The storage stores a video image that is the object of encoding, or video data that is coded by the encoder. In addition, the storage stores a dialogue attached to the video data and large volume font data. The subtitle generator receives information on the output time of a subtitle line data item from the encoder, receives subtitle line data from the dialogue data, makes subtitle data for the subtitles, and stores the subtitle data in a fixed-type storage apparatus. The font generator generates font data containing characters used in the subtitle data for subtitles from the large volume font data and stores the font data in the fixed-type storage apparatus. That is, the font data stored in the information storage medium is part of the large volume font data stored in the fixed-type storage apparatus. This process for generating data in
the form to be stored in an information storage medium is referred to as authoring.
If the authoring process is finished, coded video data stored in the fixed-type storage apparatus are divided into clips, which are the recording units, and recorded on an information storage medium. Also, subtitle data for subtitles added to video data contained in the clip are recorded in a separate area. Further, font data needed to convert the subtitle data into graphic data is recorded in a separate area.
The video data is divided into reproducing units that are continuously reproducible, and usually, this reproducing unit includes a plurality of clips. As an embodiment, the size of subtitle data, which are overlappable with a video image included in one reproducing unit and is output, is limited to be less than a size when the data for a plurality of languages is all added to the subtitle data. Alternatively, subtitle data, which should be overlapped with a video image included in one reproducing unit, is divided into language sets with which a language change is continuously performable when video data is reproduced. Subtitle data included in one reproducing unit includes a plurality of language sets and the size of subtitle data included in one language set, plus data for a plurality of languages, is limited to less than a size.
The subtitle data includes character codes using Unicode and the data form actually recorded is codable by UTF-8 or UTF-16.
Video data, subtitle data for subtitles, and font data recorded in the fixed-type storage apparatus are temporarily stored in the buffer and are recorded on an information storage medium by the writer. The CPU executes a software program controlling each device so that these functions are performed in order.
As described above, according to the above-described embodiments of the present invention, text data for multi-language
subtitles are made to be a text file and then recorded in a space separate from AV streams such that more diverse subtitle are providable to users and a recording space arrangement is conveniently performable.
Font data for this are made to have a minimum size by collecting characters needed for the subtitle text and are stored separately in an information storage medium and used.

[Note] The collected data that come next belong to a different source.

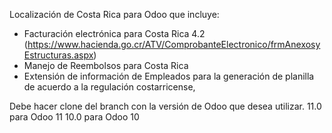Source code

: Localización de Costa Rica para Odoo que incluye:

- Facturación electrónica para Costa Rica 4.2 (https://www.hacienda.go.cr/ATV/ComprobanteElectronico/frmAnexosyEstructuras.aspx)
- Manejo de Reembolsos para Costa Rica
- Extensión de información de Empleados para la generación de planilla de acuerdo a la regulación costarricense,


Debe hacer clone del branch con la versión de Odoo que desea utilizar. 
11.0 para Odoo 11 
10.0 para Odoo 10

Although a few embodiments of the present invention have been shown and described, the present invention is not limited to the disclosed embodiments. Rather, it would be appreciated by those skilled in the art that changes may be made in this embodiment without departing from the principles and spirit of the invention, the scope of which is defined in the claims and their equivalents.
Industrial Applicability The present invention is applicable to fields related to recording and reproduction of moving pictures, particularly in fields in which text data of multiple languages must be provided while reproducing moving pictures.